In October 2008, climbers Conrad Anker, Jimmy Chin, and Renan Ozturk attempted to scale the Shark’s Fin located on Meru Peak, a 21,000-foot mountain in the Garhwal Himalayas in northern India above the sacred Ganges River. It’s an extremely treacherous alpine mountain with an almost complete vertical climb, leaving few plateaus to camp or rest. Meru has been an irresistible challenge in the climbing community for decades. Conrad and Jimmy had been climbing together for 10 years and added the resilient Renan with his had his own set of free-climbing skills.

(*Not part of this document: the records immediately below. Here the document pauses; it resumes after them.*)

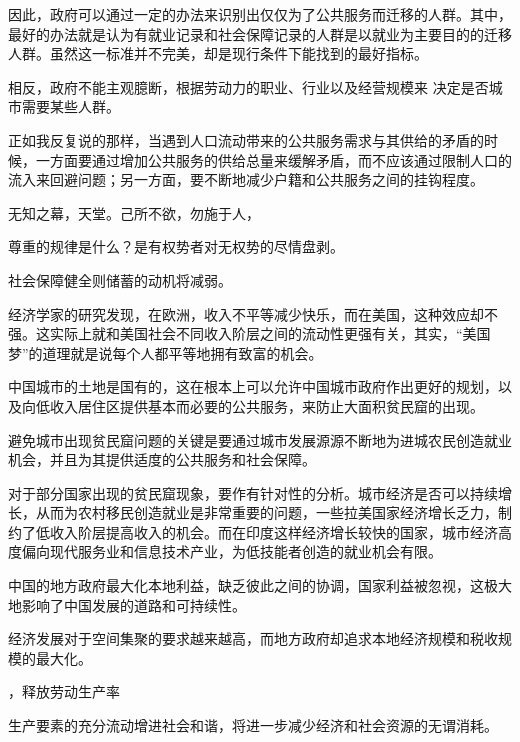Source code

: 因此，政府可以通过一定的办法来识别出仅仅为了公共服务而迁移的人群。其中，最好的办法就是认为有就业记录和社会保障记录的人群是以就业为主要目的的迁移人群。虽然这一标准并不完美，却是现行条件下能找到的最好指标。

相反，政府不能主观臆断，根据劳动力的职业、行业以及经营规模来 决定是否城市需要某些人群。


正如我反复说的那样，当遇到人口流动带来的公共服务需求与其供给的矛盾的时候，一方面要通过增加公共服务的供给总量来缓解矛盾，而不应该通过限制人口的流入来回避问题；另一方面，要不断地减少户籍和公共服务之间的挂钩程度。

无知之幕，天堂。己所不欲，勿施于人，


尊重的规律是什么？是有权势者对无权势的尽情盘剥。


社会保障健全则储蓄的动机将减弱。

经济学家的研究发现，在欧洲，收入不平等减少快乐，而在美国，这种效应却不强。这实际上就和美国社会不同收入阶层之间的流动性更强有关，其实，“美国梦”的道理就是说每个人都平等地拥有致富的机会。

中国城市的土地是国有的，这在根本上可以允许中国城市政府作出更好的规划，以及向低收入居住区提供基本而必要的公共服务，来防止大面积贫民窟的出现。

避免城市出现贫民窟问题的关键是要通过城市发展源源不断地为进城农民创造就业机会，并且为其提供适度的公共服务和社会保障。

对于部分国家出现的贫民窟现象，要作有针对性的分析。城市经济是否可以持续增长，从而为农村移民创造就业是非常重要的问题，一些拉美国家经济增长乏力，制约了低收入阶层提高收入的机会。而在印度这样经济增长较快的国家，城市经济高度偏向现代服务业和信息技术产业，为低技能者创造的就业机会有限。

中国的地方政府最大化本地利益，缺乏彼此之间的协调，国家利益被忽视，这极大地影响了中国发展的道路和可持续性。

经济发展对于空间集聚的要求越来越高，而地方政府却追求本地经济规模和税收规模的最大化。

，释放劳动生产率

生产要素的充分流动增进社会和谐，将进一步减少经济和社会资源的无谓消耗。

They embarked on a planned 7-day trek that turned into a precarious and exhausting 20-day journey during freezing temperatures and eventually dwindling provisions. With only a 100 meters left to complete their summit, the trio regretfully turned around, realizing there was no way they could continue.




Then in September 2011, they reunited and decided to take on Meru once again. This time they had even more obstacles to overcome, most of them stemming from devastating events that occurred during their time away from Meru. Not only did this second expedition present itself with a new set of weather challenges, it would also draw Conrad, Jimmy and Renan closer together as their support and trust for each other strengthened while they overcame their own inner demons as they reached impossible new heights.

The multi-faceted stress we see in “Meru” is palpable and solidifies the more we learn about these three climbers. What happens to them in between the 2008 and 2011 expeditions is just as harrowing and impacting as what they went through each time on Meru. Conrad lost a mentor on a another expedition (friend and climbing partner, Alex Lowe, in a massive slab avalanche on Shishapangma), Jimmy miraculously survived an avalanche and Renan almost died after he sustained a fractured skull, two damaged vertebrae and a severed artery that cut off a good amount of blood flow to his brain after a tragic skiing accident in the Tetons. Conrad and Jimmy had to overcome understandable grief and trauma while Renan completed a grueling physical recovery in order for him to be able to climb again, despite doctor’s warnings. Conrad and Jimmy could’ve gone without Renan on their second try, but their camaraderie and dedication to each other is obvious. Plus, to exclude Renan wouldn’t really make for much of a documentary.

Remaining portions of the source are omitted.